The GSA site makes it clear that the debarments decisions are designed for use by only federal government agencies, not health care providers who are not entities of the federal government (see Executive Order 12549, “Debarment and Suspension”, and Executive Order 12689, same title).   Also there is the absence of an OIG advisory bulletin addressing or clarifying use of the GSA EPLS. Furthermore, Departmental and CMS regulations are silent on the issue of GSA debarments and their effect on health care financing programs of the DHHS.  We are not aware of a single instance where the DHHS OIG has taken action against a health care provider using an individual or entity on the GSA EPLS.  There are other difficulties associated with screening against the GSA data.  There is no explanation as to where to draw the line in screening contractors and vendors.   Bottom line: It is hard to determine what the downside would be for not screening against the EPLS.


Sanction Screenings

October 16, 2009
We continue to receive questions dealing with sanction screening. A number of compliance officers have noted complications arising from those already employed or given staff privileges. What is clear is that continued relationship with someone under exclusion can give rise to a host of potential liabilities. However, terminating the relationship can still be a vexing problem and in some cases has led to litigation in some cases. There are things that can be done in advance to avoid some of the complications of dealing with someone appearing on the OIG LEIE. First and foremost, all employee applications shall include questions pertaining to any pending charge or conviction for violation of criminal law; and/or any sanction or disciplinary actions by any duly authorized regulatory or enforcement agency of government. The following is suggested language on applications:

 • “Have you ever been convicted of any criminal violation of law, or are you now under pending investigation or charges of violation of criminal law? If yes, explain.”

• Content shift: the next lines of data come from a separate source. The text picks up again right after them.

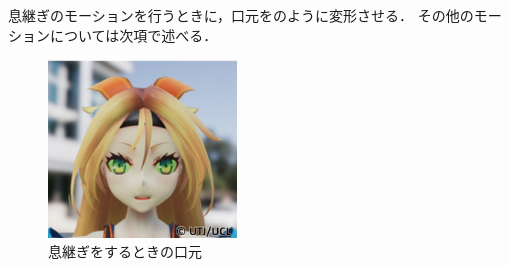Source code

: 息継ぎのモーションを行うときに，口元をのように変形させる．
その他のモーションについては次項で述べる．\\
\begin{figure}[h]
	\centering
	\includegraphics[width=5cm]{fig/chap3/breath.eps}
	\caption{息継ぎをするときの口元}
	\label{fig:breath}
\end{figure}

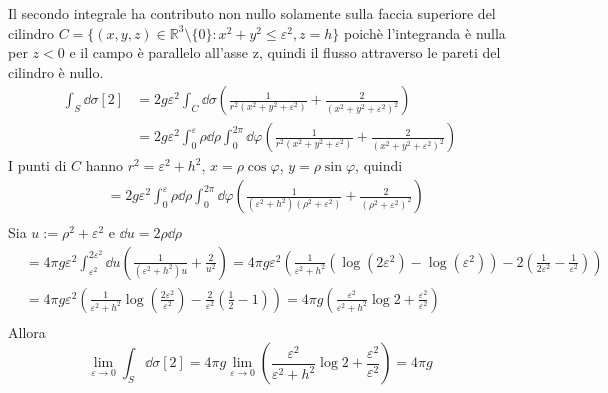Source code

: Il secondo integrale ha contributo non nullo solamente sulla faccia superiore del cilindro
$C = \{ (x,y,z) \in \mathbb{R}^3 \setminus \{0\} : x^2 + y^2 \leq \varepsilon^2, z = h \}$
poichè l'integranda è nulla per $z<0$ e il campo è parallelo all'asse z, quindi il flusso
attraverso le pareti del cilindro è nullo.
\begin{equation*}
   \begin{split}
       \int_S \dd \sigma [2] &= 2g\varepsilon^2 \int_C \dd \sigma
             \left( \frac{1}{r^2(x^2 + y^2 + \varepsilon^2)}
                + \frac{2}{(x^2 + y^2 + \varepsilon^2)^2} \right) \\
       &= 2g\varepsilon^2 \int_0^\varepsilon\rho\dd \rho \int_0^{2\pi} \dd \varphi
       \left( \frac{1}{r^2(x^2 + y^2 + \varepsilon^2)}
           + \frac{2}{(x^2 + y^2 + \varepsilon^2)^2}\right)
   \end{split}
\end{equation*}
I punti di $C$ hanno $r^2 = \varepsilon^2 + h^2$, $x = \rho \cos\varphi$, $y = \rho \sin\varphi$, quindi
\begin{equation*}
   \begin{split}
      &= 2g\varepsilon^2 \int_0^\varepsilon\rho\dd \rho \int_0^{2\pi} \dd \varphi
      \left( \frac{1}{(\varepsilon^2 + h^2)(\rho^2 + \varepsilon^2)}
          + \frac{2}{(\rho^2 + \varepsilon^2)^2} \right) \\
   \end{split}
\end{equation*}
Sia $u := \rho^2 + \varepsilon^2$ e $\dd u = 2\rho \dd \rho$
\begin{equation*}
   \begin{split}
      &= 4\pi g\varepsilon^2 \int_{\varepsilon^2}^{2\varepsilon^2} \dd u
         \left( \frac{1}{(\varepsilon^2 + h^2)u} + \frac{2}{u^2} \right)
      = 4\pi g\varepsilon^2
         \left( \frac{1}{\varepsilon^2 + h^2}( \log(2\varepsilon^2)-\log(\varepsilon^2) )
            - 2\left( \frac{1}{2\varepsilon^2} - \frac{1}{\varepsilon^2} \right) \right) \\
      &= 4\pi g\varepsilon^2
         \left( \frac{1}{\varepsilon^2 + h^2} \log\left( \frac{2\varepsilon^2}{\varepsilon^2}\right)
            - \frac{2}{\varepsilon^2}\left( \frac{1}{2} - 1 \right) \right)
      = 4\pi g
         \left( \frac{\varepsilon^2}{\varepsilon^2 + h^2} \log 2
            + \frac{\varepsilon^2}{\varepsilon^2} \right) \\
   \end{split}
\end{equation*}
Allora
$$
   \lim_{\varepsilon \to 0} \int_S \dd \sigma [2] = 4\pi g
      \lim_{\varepsilon \to 0} \left( \frac{\varepsilon^2}{\varepsilon^2 + h^2} \log 2
         + \frac{\varepsilon^2}{\varepsilon^2} \right) = 4\pi g
$$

 • “Have you been subject of any adverse action(s) by any duly authorized sanctioning or disciplinary agency for either conduct based or performance based actions? If yes, explain.”

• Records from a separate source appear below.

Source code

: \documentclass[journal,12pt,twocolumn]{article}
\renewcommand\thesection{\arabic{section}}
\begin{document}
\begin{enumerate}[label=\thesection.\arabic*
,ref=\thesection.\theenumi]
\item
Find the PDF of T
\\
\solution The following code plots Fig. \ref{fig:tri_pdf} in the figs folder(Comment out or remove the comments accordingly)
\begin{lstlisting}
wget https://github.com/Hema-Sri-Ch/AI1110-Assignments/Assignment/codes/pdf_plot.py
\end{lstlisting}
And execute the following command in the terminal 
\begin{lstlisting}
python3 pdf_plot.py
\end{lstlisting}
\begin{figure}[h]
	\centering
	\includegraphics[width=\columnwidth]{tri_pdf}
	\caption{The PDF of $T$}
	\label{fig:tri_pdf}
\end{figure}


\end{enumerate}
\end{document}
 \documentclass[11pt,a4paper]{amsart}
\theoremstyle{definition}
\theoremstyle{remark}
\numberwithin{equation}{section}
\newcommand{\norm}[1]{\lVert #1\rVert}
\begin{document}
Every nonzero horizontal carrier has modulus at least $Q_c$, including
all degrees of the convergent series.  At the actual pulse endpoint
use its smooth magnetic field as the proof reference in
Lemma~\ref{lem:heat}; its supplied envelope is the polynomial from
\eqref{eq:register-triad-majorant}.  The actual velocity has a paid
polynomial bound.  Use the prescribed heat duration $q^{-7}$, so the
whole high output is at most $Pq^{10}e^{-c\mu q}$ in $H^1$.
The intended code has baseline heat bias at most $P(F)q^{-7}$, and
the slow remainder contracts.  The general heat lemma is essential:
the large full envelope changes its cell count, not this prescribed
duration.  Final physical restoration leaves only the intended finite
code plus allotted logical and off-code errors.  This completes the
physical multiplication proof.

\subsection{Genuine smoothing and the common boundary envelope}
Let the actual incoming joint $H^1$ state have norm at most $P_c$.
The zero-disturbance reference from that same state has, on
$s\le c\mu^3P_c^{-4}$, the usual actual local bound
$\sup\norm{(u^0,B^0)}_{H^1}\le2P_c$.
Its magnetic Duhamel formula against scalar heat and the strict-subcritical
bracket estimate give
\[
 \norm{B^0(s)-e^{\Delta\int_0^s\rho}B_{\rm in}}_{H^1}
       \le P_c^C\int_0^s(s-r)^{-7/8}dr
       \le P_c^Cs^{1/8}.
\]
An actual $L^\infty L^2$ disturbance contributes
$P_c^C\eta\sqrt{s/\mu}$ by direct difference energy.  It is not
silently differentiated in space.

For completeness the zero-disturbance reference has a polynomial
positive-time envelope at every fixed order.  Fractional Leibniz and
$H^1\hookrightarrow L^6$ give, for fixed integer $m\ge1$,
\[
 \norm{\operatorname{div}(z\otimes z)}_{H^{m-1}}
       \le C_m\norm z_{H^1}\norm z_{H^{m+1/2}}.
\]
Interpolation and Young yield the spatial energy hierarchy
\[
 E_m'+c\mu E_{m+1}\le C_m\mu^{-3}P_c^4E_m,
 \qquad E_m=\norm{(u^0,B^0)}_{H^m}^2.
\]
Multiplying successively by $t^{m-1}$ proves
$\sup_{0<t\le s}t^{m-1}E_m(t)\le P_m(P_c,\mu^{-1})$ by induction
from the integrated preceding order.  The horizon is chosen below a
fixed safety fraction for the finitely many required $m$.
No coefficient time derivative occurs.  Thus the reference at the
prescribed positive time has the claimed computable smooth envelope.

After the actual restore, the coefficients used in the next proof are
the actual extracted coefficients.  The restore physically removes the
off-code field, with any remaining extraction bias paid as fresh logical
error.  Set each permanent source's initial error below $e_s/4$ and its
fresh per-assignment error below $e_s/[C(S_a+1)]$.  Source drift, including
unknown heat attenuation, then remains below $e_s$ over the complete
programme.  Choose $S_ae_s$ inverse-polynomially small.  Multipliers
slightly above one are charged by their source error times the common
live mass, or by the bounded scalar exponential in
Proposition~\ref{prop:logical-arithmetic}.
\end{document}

Employee applications should also include questions pertaining to any pending charge or conviction for violation of criminal law; and/or any sanction or disciplinary actions by any duly authorized regulatory or enforcement agency of government. It should also be a condition of employment that the individual has an affirmative duty to report any investigation by a duly authorized government agency that involves them personally. In many cases a person who is the subject of investigation at one facility will change jobs before the axe falls and at the time of application for the new job they are not under sanction. It is also advisable to adopt the written policy that any false information provided on an application violates a condition of employment; and any false attestation concerning administrative actions taken against them can constitute independent grounds for termination. In this way the organization may focus on the false statement, rather than the underlying subject of the agency sanctioning.